The pictures do not belong in the copy. Restate all of the records word for word.

--- GIVEN DATA Enclosed Below ---

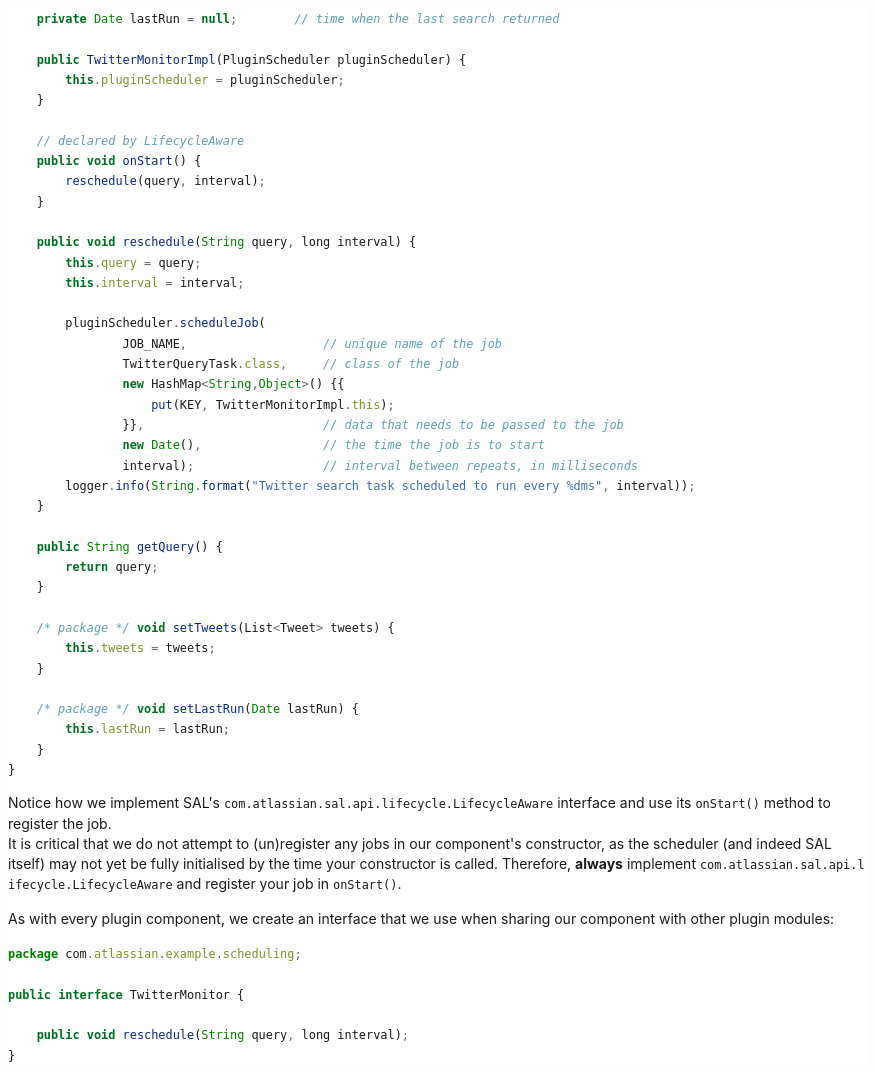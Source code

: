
 ``` javascript
    private Date lastRun = null;        // time when the last search returned

    public TwitterMonitorImpl(PluginScheduler pluginScheduler) {
        this.pluginScheduler = pluginScheduler;
    }

    // declared by LifecycleAware
    public void onStart() {
        reschedule(query, interval);
    }

    public void reschedule(String query, long interval) {
        this.query = query;
        this.interval = interval;
        
        pluginScheduler.scheduleJob(
                JOB_NAME,                   // unique name of the job
                TwitterQueryTask.class,     // class of the job
                new HashMap<String,Object>() {{
                    put(KEY, TwitterMonitorImpl.this);
                }},                         // data that needs to be passed to the job
                new Date(),                 // the time the job is to start
                interval);                  // interval between repeats, in milliseconds
        logger.info(String.format("Twitter search task scheduled to run every %dms", interval));
    }

    public String getQuery() {
        return query;
    }

    /* package */ void setTweets(List<Tweet> tweets) {
        this.tweets = tweets;
    }

    /* package */ void setLastRun(Date lastRun) {
        this.lastRun = lastRun;
    }
}
```

Notice how we implement SAL's `com.atlassian.sal.api.lifecycle.LifecycleAware` interface and use its `onStart()` method to register the job.  
It is critical that we do not attempt to (un)register any jobs in our component's constructor, as the scheduler (and indeed SAL itself) may not yet be fully initialised by the time your constructor is called. Therefore, **always** implement `com.atlassian.sal.api.lifecycle.LifecycleAware` and register your job in `onStart()`.

As with every plugin component, we create an interface that we use when sharing our component with other plugin modules:

``` javascript
package com.atlassian.example.scheduling;

public interface TwitterMonitor {

    public void reschedule(String query, long interval);
}
```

--- End of Enclosed GIVEN DATA ---

REPLY
Source code

:
 ``` javascript
    private Date lastRun = null;        // time when the last search returned

    public TwitterMonitorImpl(PluginScheduler pluginScheduler) {
        this.pluginScheduler = pluginScheduler;
    }

    // declared by LifecycleAware
    public void onStart() {
        reschedule(query, interval);
    }

    public void reschedule(String query, long interval) {
        this.query = query;
        this.interval = interval;
        
        pluginScheduler.scheduleJob(
                JOB_NAME,                   // unique name of the job
                TwitterQueryTask.class,     // class of the job
                new HashMap<String,Object>() {{
                    put(KEY, TwitterMonitorImpl.this);
                }},                         // data that needs to be passed to the job
                new Date(),                 // the time the job is to start
                interval);                  // interval between repeats, in milliseconds
        logger.info(String.format("Twitter search task scheduled to run every %dms", interval));
    }

    public String getQuery() {
        return query;
    }

    /* package */ void setTweets(List<Tweet> tweets) {
        this.tweets = tweets;
    }

    /* package */ void setLastRun(Date lastRun) {
        this.lastRun = lastRun;
    }
}
```

Notice how we implement SAL's `com.atlassian.sal.api.lifecycle.LifecycleAware` interface and use its `onStart()` method to register the job.  
It is critical that we do not attempt to (un)register any jobs in our component's constructor, as the scheduler (and indeed SAL itself) may not yet be fully initialised by the time your constructor is called. Therefore, **always** implement `com.atlassian.sal.api.lifecycle.LifecycleAware` and register your job in `onStart()`.

As with every plugin component, we create an interface that we use when sharing our component with other plugin modules:

``` javascript
package com.atlassian.example.scheduling;

public interface TwitterMonitor {

    public void reschedule(String query, long interval);
}
```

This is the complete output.